George’s brother Arthur enlisted in Winnipeg on 3 July 1915 and went overseas with the 78th Battalion. Sustaining a gunshot wound to the spine in August of 1918, Arthur was a paraplegic from the time of the wounding. Invalided to Canada, he died as a result of his wounds on 20 May 1920 in Winnipeg and is interred in the St Boniface Cemetery. His medals and decorations were later sent to his brother Elie in Winnipeg and his plaque and scroll to George in Lac la Biche.
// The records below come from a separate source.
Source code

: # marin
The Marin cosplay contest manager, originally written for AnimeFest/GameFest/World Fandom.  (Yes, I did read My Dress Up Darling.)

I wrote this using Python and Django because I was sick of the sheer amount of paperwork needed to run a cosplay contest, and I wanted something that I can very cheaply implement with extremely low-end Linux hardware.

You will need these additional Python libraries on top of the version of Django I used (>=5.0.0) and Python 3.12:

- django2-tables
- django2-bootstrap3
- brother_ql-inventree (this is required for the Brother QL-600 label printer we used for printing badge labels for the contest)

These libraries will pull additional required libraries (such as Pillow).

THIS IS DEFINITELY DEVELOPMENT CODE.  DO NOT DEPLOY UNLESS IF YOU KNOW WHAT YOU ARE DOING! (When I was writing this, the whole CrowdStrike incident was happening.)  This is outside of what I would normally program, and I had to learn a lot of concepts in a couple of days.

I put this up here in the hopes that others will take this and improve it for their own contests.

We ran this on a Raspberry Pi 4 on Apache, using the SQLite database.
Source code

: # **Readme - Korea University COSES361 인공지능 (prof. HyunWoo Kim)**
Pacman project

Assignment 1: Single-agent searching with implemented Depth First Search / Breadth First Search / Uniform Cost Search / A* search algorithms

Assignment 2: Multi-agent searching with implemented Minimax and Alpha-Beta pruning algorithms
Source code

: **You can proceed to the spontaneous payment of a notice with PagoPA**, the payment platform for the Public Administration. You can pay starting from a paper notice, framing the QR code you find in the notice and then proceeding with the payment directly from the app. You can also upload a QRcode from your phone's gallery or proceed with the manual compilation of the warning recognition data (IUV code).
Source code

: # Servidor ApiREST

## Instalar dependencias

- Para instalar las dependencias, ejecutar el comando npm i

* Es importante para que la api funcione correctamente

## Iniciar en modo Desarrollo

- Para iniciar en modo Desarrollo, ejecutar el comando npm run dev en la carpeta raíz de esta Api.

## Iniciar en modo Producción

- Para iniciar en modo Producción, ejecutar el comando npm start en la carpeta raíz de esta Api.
In 1920 George married Mary Caroline (Tannie) Spencer. Born in 1892 in Fort McMurray, Alberta, Tannie was the daughter of James and Lilly (Elmore) Spencer. The family had arrived in the Lac La Biche area in 1900 when James assumed the position of factor at the Lac la Biche Hudson’s Bay Company post. In 1908 Lilly and the children moved to nearby Big Bay (Barnegat).

According to a Lac la Biche history book, George and Tannie gave birth to six children, Stewart, Charles, Marvin, Alphonse Irwin (Peter), Angus, and Alvina. Although George was listed as a railroader in Waterways, Fort McMurray for a 1945 Voters list, it appears that they lived in the Lac la Biche/Big Bay area. By a 1958 list George and Tannie were retired and living in Big Bay/Barnegat along with a number of their children and their wives. By the next found Voters list of 1974, Tannie was listed as widowed. She died in 1991. Although there is no gravemarker, George and Tannie are likely interred in the Our Lady of the Snow Cemetery in Big Bay or in the Lac la Biche Cemetery, fire having destroyed some of the interment records.